Much of this futuristic dialect—the "pure language"—expresses itself in new slang. A strange vocabulary fills Alex and Bennie's speech as if it were second nature:
"We released this a couple months ago," Bennie said. "You've heard of him, Scotty Hausmann?" He's doing well with the pointers." Alex glances over at Rebecca, who scorned the term "pointer" and would politely but firmly correct anyone who used it to describe Cara-Ann.
In this exchange, Bennie explains to Alex that Scotty Hausmann's most popular listeners are the "pointers," a term he needs not explain because, it seems, Alex is already familiar with its meaning in normal conversation. For the reader, however, there is a moment of confusion: this language remains unfamiliar, as it only has currency in the futuristic world Egan has created. The narrator later reveals that "pointer" is slang for children who are too young to speak and therefore communicate through pointing. In a similar example later in the chapter, Alex and Lulu offhandedly uses another unfamiliar slang term, "parrot," to describe people who are secretly paid to market events.
Furthermore, a simplified form of writing, influenced by texting, characterizes the written dialect of the future. For their work assignment, Alex and Lulu write each other through their handsets in this new English:
Little grl, U hav a nyc dad, Alex dutifully read aloud. [...] Lulu T'd: Nvr met my dad. Dyd b4 I ws brn.
This exchange indeed highlights the strangeness of the futuristic dialect of Chapter 13. The reader struggles to understand the italicized text sent by Lulu, which features abbreviations, unconventional grammar, and uneven punctuation.
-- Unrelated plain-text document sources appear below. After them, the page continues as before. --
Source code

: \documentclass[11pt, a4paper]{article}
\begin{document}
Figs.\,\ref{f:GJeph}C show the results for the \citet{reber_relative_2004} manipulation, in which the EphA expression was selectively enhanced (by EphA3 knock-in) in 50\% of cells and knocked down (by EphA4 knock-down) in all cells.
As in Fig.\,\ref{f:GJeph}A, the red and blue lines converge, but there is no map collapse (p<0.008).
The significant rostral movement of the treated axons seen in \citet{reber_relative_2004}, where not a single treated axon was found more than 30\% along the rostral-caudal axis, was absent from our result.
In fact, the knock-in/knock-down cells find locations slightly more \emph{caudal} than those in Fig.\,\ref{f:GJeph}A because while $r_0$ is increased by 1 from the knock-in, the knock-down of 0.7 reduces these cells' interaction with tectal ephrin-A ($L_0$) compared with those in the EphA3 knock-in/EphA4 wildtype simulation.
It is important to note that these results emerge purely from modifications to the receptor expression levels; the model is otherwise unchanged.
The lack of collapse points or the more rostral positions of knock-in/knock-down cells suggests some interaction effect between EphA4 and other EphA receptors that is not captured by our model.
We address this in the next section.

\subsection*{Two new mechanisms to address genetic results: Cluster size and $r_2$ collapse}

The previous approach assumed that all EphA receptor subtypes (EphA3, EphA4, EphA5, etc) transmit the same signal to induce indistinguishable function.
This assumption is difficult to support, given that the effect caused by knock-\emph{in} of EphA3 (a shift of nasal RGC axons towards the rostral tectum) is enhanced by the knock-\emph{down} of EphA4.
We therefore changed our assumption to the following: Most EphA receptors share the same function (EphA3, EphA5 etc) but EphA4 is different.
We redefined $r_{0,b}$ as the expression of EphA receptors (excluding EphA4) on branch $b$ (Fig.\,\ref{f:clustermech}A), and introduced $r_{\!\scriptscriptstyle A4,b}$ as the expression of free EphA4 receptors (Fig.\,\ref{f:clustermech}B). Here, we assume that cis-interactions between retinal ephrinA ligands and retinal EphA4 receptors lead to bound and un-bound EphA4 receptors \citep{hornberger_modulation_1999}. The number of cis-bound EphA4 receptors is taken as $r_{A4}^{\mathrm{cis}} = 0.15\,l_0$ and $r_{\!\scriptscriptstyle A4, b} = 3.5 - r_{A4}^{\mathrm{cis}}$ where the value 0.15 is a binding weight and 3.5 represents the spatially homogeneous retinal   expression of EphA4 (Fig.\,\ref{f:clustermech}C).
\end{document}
Dialect in this chapter serves the important purpose of further developing the theme of disconnection throughout A Visit from the Goon Squad. Dialect reproduces a form of disconnection seen across the novel between what is meant and what is said. For one, readers of the novel become disconnected from the characters who speak an, at times, unintelligible language. Even characters within the novel talk past each other: later in the exchange between Alex and Lulu, Alex misunderstands nyc to mean this earlier "nice" and not "New York City." Therefore, the emergence of a new dialect in Chapter 13 touches on the many forms of disconnection—both among characters and between the readers and the characters—caused by technological innovation.